DULUTH, MINN. — Stuck at home during COVID-19, a Minnesota man is traveling back to World War II.
Typing with two fingers, Joe Westerberg is transcribing nearly 1,000, mostly handwritten, letters his dad, Allen Westerberg, sent home during and after the war.
“He’s writing every day for 2½ years,” Joe said.
Allen sent his first letter home on March 30, 1944, and the last one was sent on Sept. 23, 1946.
Each starts with the same salutation: “Dearest Mother, Dad and Annette.” Annette was Allen’s younger sister.
“I’m on his ship with him and kind of following along,” Joe said.
Joe’s dad almost certainly would have been part of the invasion of Japan, had that become necessary.

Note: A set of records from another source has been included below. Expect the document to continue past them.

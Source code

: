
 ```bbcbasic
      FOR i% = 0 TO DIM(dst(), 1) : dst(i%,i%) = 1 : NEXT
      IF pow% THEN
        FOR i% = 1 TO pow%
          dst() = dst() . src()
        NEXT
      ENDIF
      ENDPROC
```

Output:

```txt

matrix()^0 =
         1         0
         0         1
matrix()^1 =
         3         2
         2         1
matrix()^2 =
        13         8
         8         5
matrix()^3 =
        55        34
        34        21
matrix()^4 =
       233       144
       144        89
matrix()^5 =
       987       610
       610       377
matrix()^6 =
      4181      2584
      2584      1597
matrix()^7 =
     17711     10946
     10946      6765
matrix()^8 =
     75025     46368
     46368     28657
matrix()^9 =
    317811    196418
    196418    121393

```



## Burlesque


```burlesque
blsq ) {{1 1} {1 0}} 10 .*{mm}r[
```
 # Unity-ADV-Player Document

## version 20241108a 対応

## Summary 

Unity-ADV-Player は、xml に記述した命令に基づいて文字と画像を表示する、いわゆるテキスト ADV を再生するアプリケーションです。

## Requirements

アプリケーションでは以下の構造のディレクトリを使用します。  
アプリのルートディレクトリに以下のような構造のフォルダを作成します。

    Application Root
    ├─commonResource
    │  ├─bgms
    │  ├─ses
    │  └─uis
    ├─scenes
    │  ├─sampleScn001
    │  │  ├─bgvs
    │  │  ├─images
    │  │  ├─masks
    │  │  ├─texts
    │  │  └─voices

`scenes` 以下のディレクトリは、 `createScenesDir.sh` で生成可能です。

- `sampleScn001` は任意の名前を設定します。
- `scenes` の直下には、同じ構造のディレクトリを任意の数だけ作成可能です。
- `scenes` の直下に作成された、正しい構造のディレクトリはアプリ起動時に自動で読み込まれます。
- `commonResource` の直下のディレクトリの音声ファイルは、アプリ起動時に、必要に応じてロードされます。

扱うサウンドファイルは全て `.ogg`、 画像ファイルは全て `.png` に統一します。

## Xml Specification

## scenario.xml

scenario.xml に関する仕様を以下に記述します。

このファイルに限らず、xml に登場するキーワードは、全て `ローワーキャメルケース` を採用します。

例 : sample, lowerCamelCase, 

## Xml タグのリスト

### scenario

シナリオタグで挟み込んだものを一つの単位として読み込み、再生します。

In one letter, Allen wrote about the atomic bomb just dropped on Hiroshima.
“What do you think about the news relayed on the new atomic bombs?” the sailor asked his family. “It has caused quite a stir on the ship for many of the fellows.”
Allen continued, “The scientists have even admitted that its power is not clearly understood. However, if it will shorten the war and save some American boys’ lives, I say by all means use it.”
Several of the letters Joe has been pulling from his father’s stack of manila files are riddled with holes. “This is a censored letter,” Joe said, holding up one of them.
He’s left to guess what his father wrote in the gaps. “All the mail was censored,” Joe said.
Joe marvels at the way his father would swing from serious matters to lighthearted.
“He always ate at the Imperial Hotel in Tokyo,” Joe said. “He wrote in one of the letters, he didn’t say he stole it, but he took a spoon from the Imperial Hotel.”
To which Allen added, “And I’m hoping to get a knife and fork to complete my set.”
The spoon now sits on the table on which Joe is typing. “I know exactly now the day when he liberated the spoon,” Joe said.
Joe’s dad had a lifelong interest in entomology, which showed up in his letters too.